あの日の夕方、ようやく戻った居場所の前で、バラは呆然として佇んでいました。バラが植わっていた場所は、硬く踏み固められていたからです。ガキ大将達が、再びバラが住み着けないように、みんなで硬く硬く踏み固めてしまっていたのです。
幼いバラと草のガキ大将の力の差は大きかったので、バラがどんなに掘り耕そうとしても無理でした。それに、後ろの方で声が聞こえます。
「ふふふふふ、掘ろうとしてるよ、可笑しいの。
もう、どっか行っちゃえば良いのに」
そんな言葉が、幾度もバラの背中に刺さりました。バラを痛めつける言葉は、何度も行ったり来たりしています。遂に心が折れてしまったバラは、土を耕すのをあきらめてしまいました。あと少しで柔らかくなりそうだったのに。
バラは居た堪れなくなって、その場を立ち去りました。後ろから声だけがついてきます。
「どこに行く気なんだろう」
「どこにも行く当てなんてないんじゃない?」
クスクスと笑い声が聞こえてきます。行ったり来たりする言葉は、行く場所は岩地しかないんじゃないか、と言いました。あそこなら誰もいないから、いさせてもらえるかもしれない、とバラは思いました。
それとなく岩地に行くべきだと誘導されてしまったのです。それに気が付かずに、バラは自ら進んで岩地へと行きました。聞くように仕向けられたのです。
草原を半分くらい来た頃には、ついて回っていた言葉は聞こえなくなっていましたが、バラは疑うことなく岩地を目指しました。そこだけが自分の居場所だと思い込まされていたのです。
後になってバラは後悔しました。イジメられていても、みんなのいるところに帰りたい、と嘆きました。1人でいても良いんだと気が付くまで、大分時間がかかりました。
どうしてバラが岩地に追いやられたか、姫は知りません。あの時のことを覚えている精は、森には1人もいませんでした。ガキ大将ですら覚えていませんでした。
バラの話は続いていました。
「僕は、あの時、みんなに行くなと言われたけれど、赤ちゃんの泣き声が耳から離れませんでした。僕が助けなきゃ、この子が死んじゃうって。僕はとても怖かったけれど、何も考えないようにして、エイってしたんです。
赤ちゃんを助けられてホッとしたけど、戻ってきたら居場所が無くて・・・。
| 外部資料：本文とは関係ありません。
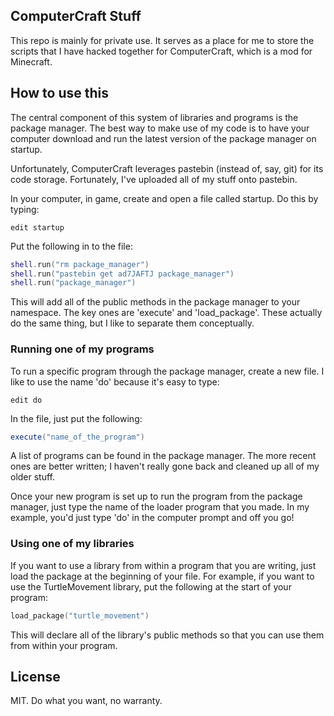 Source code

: ## ComputerCraft Stuff

This repo is mainly for private use. It serves as a place for me to store the scripts that I have hacked together for ComputerCraft, which is a mod for Minecraft.

## How to use this

The central component of this system of libraries and programs is the package manager. The best way to make use of my code is to have your computer download and run the latest version of the package manager on startup.

Unfortunately, ComputerCraft leverages pastebin (instead of, say, git) for its code storage. Fortunately, I've uploaded all of my stuff onto pastebin.

In your computer, in game, create and open a file called startup. Do this by typing:

```
edit startup
```

Put the following in to the file:

```lua
shell.run("rm package_manager")
shell.run("pastebin get ad7JAFTJ package_manager")
shell.run("package_manager")
```

This will add all of the public methods in the package manager to your namespace. The key ones are 'execute' and 'load_package'. These actually do the same thing, but I like to separate them conceptually.

### Running one of my programs

To run a specific program through the package manager, create a new file. I like to use the name 'do' because it's easy to type:

```
edit do
```

In the file, just put the following:

```lua
execute("name_of_the_program")
```

A list of programs can be found in the package manager. The more recent ones are better written; I haven't really gone back and cleaned up all of my older stuff.

Once your new program is set up to run the program from the package manager, just type the name of the loader program that you made. In my example, you'd just type 'do' in the computer prompt and off you go!

### Using one of my libraries

If you want to use a library from within a program that you are writing, just load the package at the beginning of your file. For example, if you want to use the TurtleMovement library, put the following at the start of your program:

```lua
load_package("turtle_movement")
```

This will declare all of the library's public methods so that you can use them from within your program.

## License

MIT. Do what you want, no warranty.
それから忘れるまで長い間、助けなければ良かったのかな、って思っていたんです。ごめんなさい」
泣き出しそうに告白するバラに、姫は頭を撫でてあげて言いました。
「本当に正義があると思った事をしようした時に、邪魔をする者は多いのですね。
でも、本当に正義があると思ったのなら、誰が何と言おうと貫き通すのが、本当の勇気ですよ。
安心してバラちゃん、あなたは正しいことをしたのですから」
人の用意した道は進むべき道でないというわけではありませんが、間違っていることも多々あります。ガキ大将は何か理由があって行くな、と言っていたわけではありませんでした。ただ、バラの言動を遮って、自分の言う通りにしたかっただけでした。
ミントの精霊が言いました。
「バラの坊や、わたし達に謝る必要なんてありません。
沢山の精が色々なことを言う中で、自分を曲げてしまったりするのが普通です。
わたし達も、坊やが悪く言われているのを風のうわさで聞いていて、それが嘘だとみんなに言いませんでした。
わたし達はみんな強くありませんから」
ミントのおじさんが続けて言います。
「あの日、うちは大変だったんだよ。妻が泣いていてね、娘がいないって叫びながら、家中を探していたんだ。
私もビックリして、探し回ったんだよ。そしたらね、ポケットの中から泣き声がするのさ、おぎゃ~、おぎゃ~、てね」
おじさんが、慌ててポケットから種を取り出すと、元気な双葉が泣いているではありませんか。
「ああ、わたしの赤ちゃん、どうしてこんなところに!!」
妻は泣いて喜びました。2人は、娘を助けてくれた幼い精に感謝しました。
実は、朝おじさんが家を出るとき、三女はもう生まれていたのです。揺り籠のそばを通った時に羽織った上着の起こした風で舞い上がった種は、おじさんのズボンのポケットに入ったのでした。
ポケットの中は暖かくて、父親の神気も満ちていたので、娘は死ぬことはありませんでした。そればかりか心地よく眠っていたのです。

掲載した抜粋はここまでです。